Lukas hatte seine Ohren gespitzt, als er mitbekam, dass es um ihn ging und er war umso interessierter, als er hörte, dass es sein Onkel Thomas sein würde, der ihm etwas beibringen sollte. Er hatte Lukas anschließend zu sich gerufen und mit ihm ein richtiges "Erwachsenengespräch" geführt, an dessen Ende Lukas versprach, niemals mit jemandem darüber zu sprechen, dass er schon in diesem Alter eine Ausbildung bekommen sollte.
Die folgenden Monate waren nicht einfach.

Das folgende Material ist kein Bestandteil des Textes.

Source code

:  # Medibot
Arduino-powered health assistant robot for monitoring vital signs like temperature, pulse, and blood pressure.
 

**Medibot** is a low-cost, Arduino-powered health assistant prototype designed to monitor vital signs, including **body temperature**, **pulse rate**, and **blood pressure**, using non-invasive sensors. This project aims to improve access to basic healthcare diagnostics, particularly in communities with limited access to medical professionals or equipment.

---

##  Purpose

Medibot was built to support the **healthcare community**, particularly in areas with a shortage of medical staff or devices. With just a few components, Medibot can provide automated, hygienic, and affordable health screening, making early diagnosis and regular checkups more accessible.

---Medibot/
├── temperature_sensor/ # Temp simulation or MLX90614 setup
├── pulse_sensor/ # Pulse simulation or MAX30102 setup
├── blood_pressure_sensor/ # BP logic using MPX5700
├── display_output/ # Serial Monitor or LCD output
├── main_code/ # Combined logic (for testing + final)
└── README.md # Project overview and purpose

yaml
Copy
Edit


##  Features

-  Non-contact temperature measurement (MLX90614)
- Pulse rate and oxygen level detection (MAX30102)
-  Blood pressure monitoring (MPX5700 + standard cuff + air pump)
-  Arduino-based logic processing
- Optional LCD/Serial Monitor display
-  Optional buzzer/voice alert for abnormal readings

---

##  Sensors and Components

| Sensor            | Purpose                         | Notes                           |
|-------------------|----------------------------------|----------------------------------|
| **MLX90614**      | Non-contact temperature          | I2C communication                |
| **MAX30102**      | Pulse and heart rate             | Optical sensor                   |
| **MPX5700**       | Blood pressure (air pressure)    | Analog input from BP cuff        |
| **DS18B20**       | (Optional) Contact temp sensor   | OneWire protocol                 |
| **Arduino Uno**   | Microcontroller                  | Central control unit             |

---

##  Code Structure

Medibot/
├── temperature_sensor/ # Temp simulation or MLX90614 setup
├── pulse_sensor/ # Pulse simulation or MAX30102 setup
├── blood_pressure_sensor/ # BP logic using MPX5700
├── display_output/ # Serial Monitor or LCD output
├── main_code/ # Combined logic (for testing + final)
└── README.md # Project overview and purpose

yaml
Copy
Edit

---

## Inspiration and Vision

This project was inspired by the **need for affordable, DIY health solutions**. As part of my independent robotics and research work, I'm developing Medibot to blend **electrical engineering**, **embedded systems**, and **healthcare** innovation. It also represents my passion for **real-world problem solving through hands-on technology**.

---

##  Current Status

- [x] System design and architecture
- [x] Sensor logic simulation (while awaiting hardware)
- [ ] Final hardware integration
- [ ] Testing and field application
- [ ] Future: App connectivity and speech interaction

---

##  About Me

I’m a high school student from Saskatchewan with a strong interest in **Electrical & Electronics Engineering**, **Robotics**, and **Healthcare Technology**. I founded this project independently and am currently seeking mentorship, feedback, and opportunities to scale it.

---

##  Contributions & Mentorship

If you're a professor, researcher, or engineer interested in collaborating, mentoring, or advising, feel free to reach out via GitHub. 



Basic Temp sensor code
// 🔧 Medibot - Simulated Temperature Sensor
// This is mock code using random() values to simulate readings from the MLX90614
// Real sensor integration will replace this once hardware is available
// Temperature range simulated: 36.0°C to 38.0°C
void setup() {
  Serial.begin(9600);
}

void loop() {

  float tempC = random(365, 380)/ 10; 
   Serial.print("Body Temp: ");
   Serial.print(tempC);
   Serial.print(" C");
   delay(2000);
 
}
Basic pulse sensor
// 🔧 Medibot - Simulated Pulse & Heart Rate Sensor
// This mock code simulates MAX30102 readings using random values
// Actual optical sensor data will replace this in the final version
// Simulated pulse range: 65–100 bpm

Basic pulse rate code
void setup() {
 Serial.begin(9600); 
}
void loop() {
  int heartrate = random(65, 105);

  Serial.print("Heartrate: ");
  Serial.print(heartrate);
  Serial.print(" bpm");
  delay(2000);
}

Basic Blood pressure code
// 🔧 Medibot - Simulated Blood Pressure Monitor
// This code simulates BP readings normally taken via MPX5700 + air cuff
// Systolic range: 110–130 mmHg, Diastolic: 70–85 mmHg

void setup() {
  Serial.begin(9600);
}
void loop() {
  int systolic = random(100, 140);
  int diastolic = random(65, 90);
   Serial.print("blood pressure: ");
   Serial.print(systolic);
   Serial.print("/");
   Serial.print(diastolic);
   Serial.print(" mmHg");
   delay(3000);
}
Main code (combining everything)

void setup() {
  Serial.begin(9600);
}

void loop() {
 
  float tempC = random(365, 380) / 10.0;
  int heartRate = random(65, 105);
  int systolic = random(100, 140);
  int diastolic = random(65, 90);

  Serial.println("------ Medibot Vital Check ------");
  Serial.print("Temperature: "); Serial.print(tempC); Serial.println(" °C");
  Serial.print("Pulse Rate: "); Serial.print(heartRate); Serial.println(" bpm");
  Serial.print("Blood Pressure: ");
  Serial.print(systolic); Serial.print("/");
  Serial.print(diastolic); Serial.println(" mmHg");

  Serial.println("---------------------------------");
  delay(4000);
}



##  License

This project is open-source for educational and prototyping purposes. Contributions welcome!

Morgens die Schule, die Hausaufgaben und an den meisten Nachmittagen die unzähligen Übungen und Trainingseinheiten bei Onkel Thomas. Er konnte es am Gesicht seines Onkels erkennen, wenn er seine Aufgabe gut gemacht hatte oder nicht. Je länger er bei ihm war, umso häufiger sah er die zufriedene Miene in Onkel Thomas' Gesicht.
Lukas war sich absolut sicher, dass sein Vater und Onkel Thomas auch über ihn sprechen würden, doch meist taten sie es wohl, wenn er nicht dabei war. Nur einmal hatte er einen Gesprächsfetzen mitbekommen und gehört, wie Onkel Thomas gesagt hatte, dass er selten ein Talent wie Lukas gesehen habe und sie sich beglückwünschen könnten, dass sie ihn entsprechend förderten.
Lukas hatte gelächelt, als er das gehört hatte. Es machte ihm Spaß, diese vielen Dinge und Fertigkeiten zu lernen, auch wenn er dadurch nicht mehr so viel Zeit für seinen Fußball aufbringen konnte.
Jetzt war es soweit und sein Vater fuhr mit ihm und Onkel Thomas in die Nachbarstadt, wo es seit ein paar Tagen einen großen Weihnachtsmarkt gab. Sein Onkel hatte oft genug gesagt, dass er nun soweit wäre und es an der Zeit sei, seinen Job auch in der Praxis anzuwenden. Sie parkten etwas außerhalb, da es in unmittelbarer Nähe des Weihnachtsmarktes sowieso keine freien Plätze gab. Außerdem konnte es nicht schaden, wenn der Wagen ein Stück entfernt stehen würde. Sie schlenderten gemeinsam an den ersten Holzbuden vorbei und Lukas betrachtete die Auslagen mit glänzenden Augen. Je weiter sie vorankamen, umso enger wurde das Gedränge und schließlich schoben sich die Massen nur noch langsam durch die Gänge zwischen den Reihen mit den Weihnachtsbuden.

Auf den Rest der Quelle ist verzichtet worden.